Where using a pinned fibrillation means, pin spacing in each row (e.g., pins per cm), pin density (e.g., pins per cm2), and pin rate (e.g., differential speed of pins versus speed of slit tapes) can vary greatly depending upon method of pin alignment and/or consolidation. Pin spacing, for example, may be ≧8 pins/cm, pin density may be ≧3.5 pins per square cm, and a pin rate may be ≧30 percent (based on 100× ratio value of speed of pins/speed of slit tapes). Preferred pin spacing, for example, is ≧10 pins/cm, pin density of ≧5.5 pins per square cm, and a pin rate of ≧40 percent. Although not desiring to be bound to any particular theory, it is thought that use of the higher pin density and higher pin rate of embodiments of the present invention yields finer interconnecting strands in the lace or net-like fibrous network product of the above-described fibrillation process, providing a more flexible and conformable, less rigid, fibrous reinforcing material without compromising adequacy in fiber strength for cementitious material environments.

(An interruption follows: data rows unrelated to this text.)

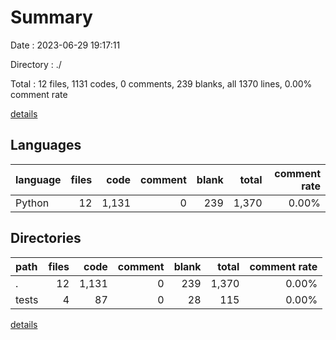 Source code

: # Summary

Date : 2023-06-29 19:17:11

Directory : ./

Total : 12 files,  1131 codes, 0 comments, 239 blanks, all 1370 lines, 0.00% comment rate

[details](details.md)

## Languages
| language | files | code | comment | blank | total | comment rate |
| :--- | ---: | ---: | ---: | ---: | ---: | ---: |
| Python | 12 | 1,131 | 0 | 239 | 1,370 | 0.00% |

## Directories
| path | files | code | comment | blank | total | comment rate |
| :--- | ---: | ---: | ---: | ---: | ---: | ---: |
| . | 12 | 1,131 | 0 | 239 | 1,370 | 0.00% |
| tests | 4 | 87 | 0 | 28 | 115 | 0.00% |

[details](details.md) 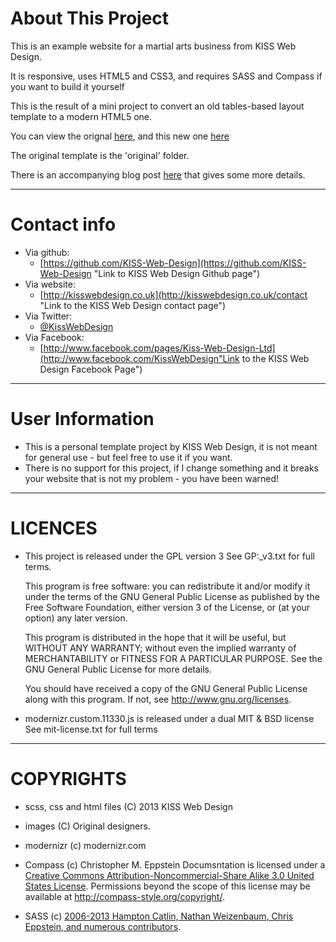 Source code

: About This Project
==================

This is an example website for a martial arts business from KISS Web Design.  
  
It is responsive, uses HTML5 and CSS3, and requires SASS and Compass if you want to build it yourself

This is the result of a mini project to convert an old tables-based layout template to a modern HTML5 one.

You can view the orignal [here](http://kisswebdesign.co.uk/sample_sites/martial-arts-tables/ "Original table layout template"), and this new one [here](http://kisswebdesign.co.uk/sample_sites/martial-arts-html5/index.html "New HTML5 layout template")

The original template is the 'original' folder.

There is an accompanying blog post [here](http://kisswebdesign.co.uk/Blog/converting-from-a-tables-based-layout-to-html5 "Blog post about this project on KISS Web Design") that gives some more details.
  
------------    
  
Contact info  
============  
  
 * Via github:		
	+ [https://github.com/KISS-Web-Design](https://github.com/KISS-Web-Design "Link to KISS Web Design Github page")  
 * Via website:	
	+ [http://kisswebdesign.co.uk](http://kisswebdesign.co.uk/contact "Link to the KISS Web Design contact page")  
 * Via Twitter:	
	+ [@KissWebDesign](https://twitter.com/KissWebDesign "Twitter link for KISS Web Design")  
 * Via Facebook:	
	+ [http://www.facebook.com/pages/Kiss-Web-Design-Ltd](http://www.facebook.com/KissWebDesign"Link to the KISS Web Design Facebook Page")  
  
------------ 
    
User Information
================

 * This is a personal template project by KISS Web Design, it is not meant for general use - but feel free to use it if you want.
 * There is no support for this project, if I change something and it breaks your website that is not my problem - you have been warned!
  
------------  
     
LICENCES
========
 * This project is released under the GPL version 3
   See GP:_v3.txt for full terms.
  
   This program is free software: you can redistribute it and/or modify
   it under the terms of the GNU General Public License as published by
   the Free Software Foundation, either version 3 of the License, or
   (at your option) any later version.

   This program is distributed in the hope that it will be useful,
   but WITHOUT ANY WARRANTY; without even the implied warranty of
   MERCHANTABILITY or FITNESS FOR A PARTICULAR PURPOSE.  See the
   GNU General Public License for more details.

   You should have received a copy of the GNU General Public License
   along with this program.  If not, see http://www.gnu.org/licenses.

 * modernizr.custom.11330.js is released under a dual MIT & BSD license
   See mit-license.txt for full terms

------------  
  
COPYRIGHTS
==========

 * scss, css and html files
   (C) 2013 KISS Web Design
   
 * images
   (C) Original designers.
   
 * modernizr
   (c) modernizr.com
   
 * Compass
   (c) Christopher M. Eppstein 
   Documsntation is licensed under a [Creative Commons Attribution-Noncommercial-Share Alike 3.0 United States License](http://creativecommons.org/licenses/by-nc-sa/3.0/us/ "Creative commons license website").
   Permissions beyond the scope of this license may be available at http://compass-style.org/copyright/.
   
 * SASS
   (c) [2006-2013 Hampton Catlin, Nathan Weizenbaum, Chris Eppstein, and numerous contributors](http://sass-lang.com/  "SASS homepage"). 

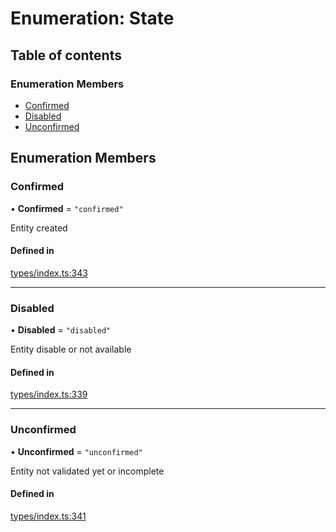 # Enumeration: State

## Table of contents

### Enumeration Members

- [Confirmed](State.md#confirmed)
- [Disabled](State.md#disabled)
- [Unconfirmed](State.md#unconfirmed)

## Enumeration Members

### Confirmed

• **Confirmed** = ``"confirmed"``

Entity created

#### Defined in

[types/index.ts:343](https://github.com/nevermined-io/react-components/blob/799d5c9/catalog/src/types/index.ts#L343)

___

### Disabled

• **Disabled** = ``"disabled"``

Entity disable or not available

#### Defined in

[types/index.ts:339](https://github.com/nevermined-io/react-components/blob/799d5c9/catalog/src/types/index.ts#L339)

___

### Unconfirmed

• **Unconfirmed** = ``"unconfirmed"``

Entity not validated yet or incomplete

#### Defined in

[types/index.ts:341](https://github.com/nevermined-io/react-components/blob/799d5c9/catalog/src/types/index.ts#L341)
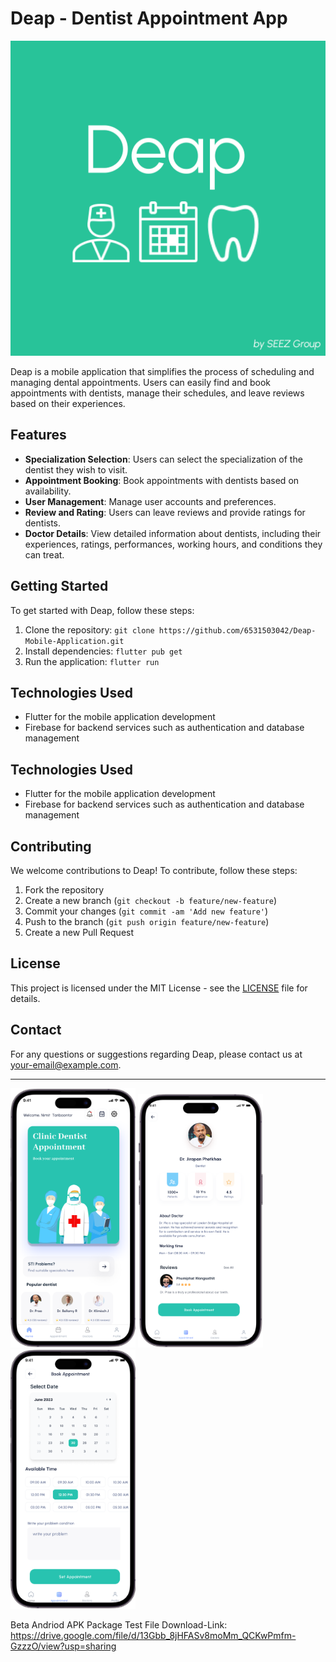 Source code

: # Deap - Dentist Appointment App

![Deap Logo](assets/DeapV2.png)

Deap is a mobile application that simplifies the process of scheduling and managing dental appointments. Users can easily find and book appointments with dentists, manage their schedules, and leave reviews based on their experiences.

## Features

- **Specialization Selection**: Users can select the specialization of the dentist they wish to visit.
- **Appointment Booking**: Book appointments with dentists based on availability.
- **User Management**: Manage user accounts and preferences.
- **Review and Rating**: Users can leave reviews and provide ratings for dentists.
- **Doctor Details**: View detailed information about dentists, including their experiences, ratings, performances, working hours, and conditions they can treat.

## Getting Started

To get started with Deap, follow these steps:

1. Clone the repository: `git clone https://github.com/6531503042/Deap-Mobile-Application.git`
2. Install dependencies: `flutter pub get`
3. Run the application: `flutter run`

## Technologies Used

- Flutter for the mobile application development
- Firebase for backend services such as authentication and database management


## Technologies Used

- Flutter for the mobile application development
- Firebase for backend services such as authentication and database management

## Contributing

We welcome contributions to Deap! To contribute, follow these steps:

1. Fork the repository
2. Create a new branch (`git checkout -b feature/new-feature`)
3. Commit your changes (`git commit -am 'Add new feature'`)
4. Push to the branch (`git push origin feature/new-feature`)
5. Create a new Pull Request

## License

This project is licensed under the MIT License - see the [LICENSE](LICENSE) file for details.

## Contact

For any questions or suggestions regarding Deap, please contact us at [your-email@example.com](mailto:your-email@example.com).

---

<img src="assets/ex1.png" alt="Example 1" width="200"/>
<img src="assets/ex2.png" alt="Example 2" width="200"/>
<img src="assets/ex3.png" alt="Example 3" width="200"/>

Beta Andriod APK Package Test File 
Download-Link: https://drive.google.com/file/d/13Gbb_8jHFASv8moMm_QCKwPmfm-GzzzO/view?usp=sharing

The pins preferably may be arranged in a uniform or substantially uniform continuous pattern around the peripheral surface of the fibrillator. For example, a plurality of the pins may be arranged in respective fixed locations evenly spaced apart from one another in substantially straight rows extending transverse to the machine direction and in columns extending in alignment with the machine direction, around the peripheral surface of a rotary member of the fibrillator. The rake angle of the pins (i.e., the angle of pins to tangent with roller or other support in opposite direction to that of roller rotation) may vary between about 60 to about 90 degrees. The pin diameter and pin projection amount can comprise conventional dimensions or those otherwise suitable for the fibrillating function performed on particular film types and thicknesses thereof.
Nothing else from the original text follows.